Nach etwas einer Stunde Autofahrt durch Schlaglochpisten und Alphaltstraßen, an riesigen vollen Mangobäumen vorbei, waren wir angekommen. Sahidi begrüßte uns nicht nur auf Englisch, sondern auch auf Deutsch. Wir waren ganz baff über sein Deutsch, dafür, dass er nur 3 Monate lang nur einen Kurs belegte.

Wir starteten am Brotfruchtbaum. Ein Baum, der grüne große Früchte trägt. Die Frucht wird noch unreif grün geerntet, dann wird die Schale entfernt und der harte Kern. Er wird gekocht und wie Kartoffeln verwendet. Wir probierten vom Sansibarapfel, der eine im Vergleich zu unseren Äpfel eine weichere Konsitenz hat, jedoch ein wenig nach Apfel schmeckt. Die riesigen Jackfrüchte konnten wir am Baum bewundern. Da sie so groß und schwer sind, wachsen sie wie Kakao und Guanabana direkt am Baumstamm. Eine unscheinbare grüne Pflanze entpuppte sich als Cumin-Pflanze. Wenn man die Wurzeln mit dem Messer aufschneidet ist sie orangegelb (und das Messer und die Händer auch). Als nächstes sahen wir noch grüne Vanilleschoten an der Pflanze. Vanille ist eine Klatterpflanze und kommt eigentlich aus Madagaskar. Auf Sansibar gibt es nicht viel Vanille, da hier weder die Tiere die Pflanzen bestäuben noch wie in Madagsakar der Regen. Es muss hier also jede Blüte mit einem kleinen Hölzchen von Hand bestäubt werden. Das ist gar nicht so einfach. Wenn das Bestäuben geklappt hat, dann schließt sich die Blüte am nächsten Tag, war der Versuch erfolglos, dann liegt die Blüte am Boden. Wir konnten Nelken, die direkt am Baum wuchsen bewundern. Ist einfach irre, wenn man mit einem Mal eine Vorstellungs davon bekommt, wie und wo genau all die Gewürze herkommen, die man sonst einfach nur benutzt. Der Kern der Muskatnuss, sie wächst tatsächlich als Frucht am Baum, ist von einer roten Haut umgeben, die auch sehr intensiv nach Muskat riecht. Der Zimtbaum sah eigentlich ganz unscheinbar aus. Vom Zimtbaum kann man alles verwenden, Blätter, Wurzeln und natürlich die Rinde. Wie lecker die frische Rinde roch und schmeckte. Wir bekamen auch noch eine Frucht in die Hand gedrückt, deren Samen, wenn man sie zwischen den Fingern zerrieb eine knallrote Farbe ergab. Die Farbe benutzen die Massai, um sich im Gesicht oder an den Lippen zu bemalen oder ihre Haare damit zu färben. Ich musste natürlich gleich testen, welches Rot es ergibt, wenn ich eine meiner blonden (nein, nicht die grauen!) Strähnen damit einfärbte. Sah gar nicht mal soo schlecht aus.

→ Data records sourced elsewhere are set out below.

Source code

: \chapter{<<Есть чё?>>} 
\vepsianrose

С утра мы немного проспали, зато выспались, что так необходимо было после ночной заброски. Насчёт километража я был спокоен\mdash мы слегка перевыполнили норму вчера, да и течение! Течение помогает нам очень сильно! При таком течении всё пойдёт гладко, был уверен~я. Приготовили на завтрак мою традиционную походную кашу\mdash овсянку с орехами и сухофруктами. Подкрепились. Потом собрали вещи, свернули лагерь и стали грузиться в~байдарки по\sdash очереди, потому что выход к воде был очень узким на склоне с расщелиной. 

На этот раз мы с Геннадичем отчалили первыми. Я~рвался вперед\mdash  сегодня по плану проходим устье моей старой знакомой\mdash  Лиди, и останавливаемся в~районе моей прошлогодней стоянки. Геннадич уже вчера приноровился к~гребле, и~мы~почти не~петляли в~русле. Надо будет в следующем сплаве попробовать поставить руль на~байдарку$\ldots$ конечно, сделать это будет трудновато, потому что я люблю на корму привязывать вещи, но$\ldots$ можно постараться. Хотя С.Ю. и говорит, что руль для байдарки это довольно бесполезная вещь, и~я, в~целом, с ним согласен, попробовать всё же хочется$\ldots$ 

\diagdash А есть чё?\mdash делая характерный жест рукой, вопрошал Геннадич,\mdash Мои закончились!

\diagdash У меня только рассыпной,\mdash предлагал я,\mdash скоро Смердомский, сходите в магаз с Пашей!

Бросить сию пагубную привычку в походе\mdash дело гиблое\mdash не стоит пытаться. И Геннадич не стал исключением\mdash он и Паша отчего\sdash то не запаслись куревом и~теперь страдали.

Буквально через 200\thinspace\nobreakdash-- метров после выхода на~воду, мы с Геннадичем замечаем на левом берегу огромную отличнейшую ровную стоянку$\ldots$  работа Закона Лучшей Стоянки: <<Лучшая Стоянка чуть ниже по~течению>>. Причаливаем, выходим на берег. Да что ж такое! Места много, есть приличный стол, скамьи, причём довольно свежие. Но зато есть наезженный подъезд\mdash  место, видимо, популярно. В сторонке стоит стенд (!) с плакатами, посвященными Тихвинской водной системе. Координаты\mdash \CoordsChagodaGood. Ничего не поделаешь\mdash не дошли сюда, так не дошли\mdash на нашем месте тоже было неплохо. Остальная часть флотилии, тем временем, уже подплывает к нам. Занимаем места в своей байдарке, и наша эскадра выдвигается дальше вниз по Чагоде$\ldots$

Wir bekamen noch Ylang Ylang Blüten zu sehen und zu riechen. Was für ein Duft, wenn sie so ganz frisch sind. Wer braucht da noch Chanel No 5?

Am Ende konnten wir noch einen Jungen bewundern, der eine richtig hohe Kokospalme hochlief und zwei Kokosnüsse erntete. Wahnsinn. Er hatte als einzige Hilfe nur ein Seil, das er zu einer 8 gedreht hatte, um sich damit abzustützen. Silas wollte unbedingt ausprobieren, wie das funktioniert und so hingen Silas, Cayo und Flo nacheinander an der Kokospalme, um festzustellen, wie super schwer es ist und wie viel Kraftaufwand für die Arme das Klettern bedeutet.